EXERCISE DIRECTIONS: Output all of the data exactly, keeping any images out of the copy.

(EXTRACTED RECORDS begins)

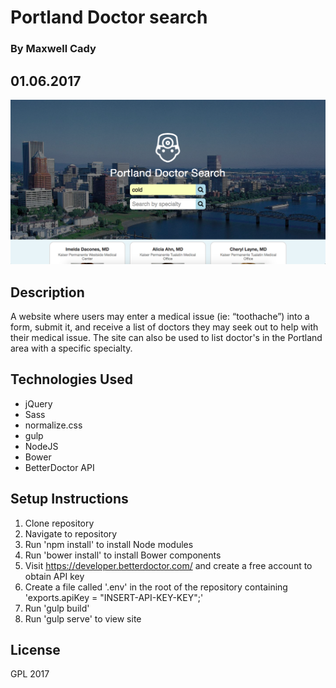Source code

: # Portland Doctor search

### By Maxwell Cady

## 01.06.2017

![Screenshot](screenshot.png)

## Description
 A website where users may enter a medical issue (ie: “toothache”) into a form, submit it, and receive a list of doctors they may seek out to help with their medical issue. The site can also be used to list doctor's in the Portland area with a specific specialty.

## Technologies Used
* jQuery
* Sass
* normalize.css
* gulp
* NodeJS
* Bower
* BetterDoctor API

## Setup Instructions
1) Clone repository
2) Navigate to repository
3) Run 'npm install' to install Node modules
4) Run 'bower install' to install Bower components
5) Visit https://developer.betterdoctor.com/ and create a free account to obtain API key
6) Create a file called '.env' in the root of the repository containing 'exports.apiKey = "INSERT-API-KEY-KEY";'
7) Run 'gulp build'
8) Run 'gulp serve' to view site

## License
GPL 2017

(EXTRACTED RECORDS ends)

EXPECTED ANSWER:
Source code

: # Portland Doctor search

### By Maxwell Cady

## 01.06.2017

![Screenshot](screenshot.png)

## Description
 A website where users may enter a medical issue (ie: “toothache”) into a form, submit it, and receive a list of doctors they may seek out to help with their medical issue. The site can also be used to list doctor's in the Portland area with a specific specialty.

## Technologies Used
* jQuery
* Sass
* normalize.css
* gulp
* NodeJS
* Bower
* BetterDoctor API

## Setup Instructions
1) Clone repository
2) Navigate to repository
3) Run 'npm install' to install Node modules
4) Run 'bower install' to install Bower components
5) Visit https://developer.betterdoctor.com/ and create a free account to obtain API key
6) Create a file called '.env' in the root of the repository containing 'exports.apiKey = "INSERT-API-KEY-KEY";'
7) Run 'gulp build'
8) Run 'gulp serve' to view site

## License
GPL 2017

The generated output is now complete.